Intermittent Fasting: The Basics
- Stacey Schley, MD
- Aug 23, 2020
- 3 min read

I’m sure you’ve heard of it – It’s shiny. It’s new. And it’s the latest craze now that keto has died down a bit. Intermittent fasting. Your co-worker is doing it. Your mother-in-law is doing it. Celebrities are doing it. So why aren’t you?
Before you jump into this latest craze, let’s all step back, take a few deep breaths, and learn what in the world we are talking about. In reality, very few individuals are following intermittent fasting in its purest form. Instead, intermittent fasting has become a very non-specific term relating to a myriad of diets during which an individual takes a break from eating or reduces calories for some specific duration of time. If we are being honest with ourselves, we’ve all been doing this our entire lives. Breakfast, after all, is breaking the overnight fast.
The new and improved form of this ideology, however, takes on a number of different shapes:
1) Timed-restricted feeding: this is one of the most popular forms of intermittent fasting at present. Basically, this involves extending some period of normal fasting (such as the period overnight or between meals). Traditionally, this involved eating over an 8-hour span (say 9AM-5PM) and fasting for 16 hours overnight (16/8 diet). However, as you might imagine, this concept can have numerous modifications simply by changing the fasting-to-eating ratio.
2) 5:2 diet: Another popular form of intermittent fasting. This is more accurately qualified as a type of modified fasting. On this diet, individuals never 100% restrict their feeding. Instead, on 2 days out of the week, they aim to eat ~25% of their normal allotted calories and on the other 5 days of the week they eat normally. There is no true fast on this diet, rather just a restriction of kcals for a specific amount of time.
3) Complete alternate-day fasting: If you are a purest, this one if for you. As the name implies, you completely fast every other day on this diet.
4) Prolonged periodic fasting: Simply put, this is a less frequent though more prolonged period of fasting. For example, some individuals choose to fast for an entire week on a quarterly basis throughout the year.

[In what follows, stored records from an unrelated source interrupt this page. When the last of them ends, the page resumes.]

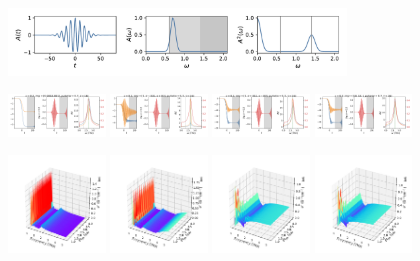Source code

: \documentclass[a4paper]{article}
\begin{document}
\begin{figure}[H]
  \centering
  \includegraphics[width=0.8\textwidth]{A3.pdf}
\end{figure}
\begin{figure}[H]
  \centering
  \includegraphics[width=0.23\textwidth]{HL-A3-v5-imp0.pdf}
  \includegraphics[width=0.23\textwidth]{HL-A3-v5-imp1.pdf}
  \includegraphics[width=0.23\textwidth]{HL-A3-v5-imp2.pdf}
  \includegraphics[width=0.23\textwidth]{HL-A3-v5-imp3.pdf}
\end{figure}
\begin{figure}[H]
  \centering
  \includegraphics[width=0.23\textwidth]{cond3d_real-A3-v5-imp0.pdf}
  \includegraphics[width=0.23\textwidth]{cond3d_real-A3-v5-imp1.pdf}
  \includegraphics[width=0.23\textwidth]{cond3d_real-A3-v5-imp2.pdf}
  \includegraphics[width=0.23\textwidth]{cond3d_real-A3-v5-imp3.pdf}
\end{figure}
\end{document}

5) We could keep going here . . . for example, I went on a date about a month ago, and the guy fasted every day at lunch. When I asked why, he didn’t have a great reason. He just felt like this was “healthy” for him. Maybe it worked for him, though I’ll never know--- we didn’t make it past date #2.
You may think that the above terminology is all just semantics, but as we dig into the research, you will see that isn’t necessarily true. True periods of fasting may, or may not, have benefits above and beyond time restricted feeding due to “flipping the switch,” which I’ll talk more about in the near future. Before we get started, you should know that I left this research with more questions than answers, but that’s the fun of it. Diet and exercise are constantly evolving fields. Breakfast was once the most important meal of the day. Today, intermittent fasting is challenging that thought. Tomorrow, I might tell you that there is a study to suggest that you should eat two breakfasts every single day. Wouldn’t we all like to jump on that bandwagon?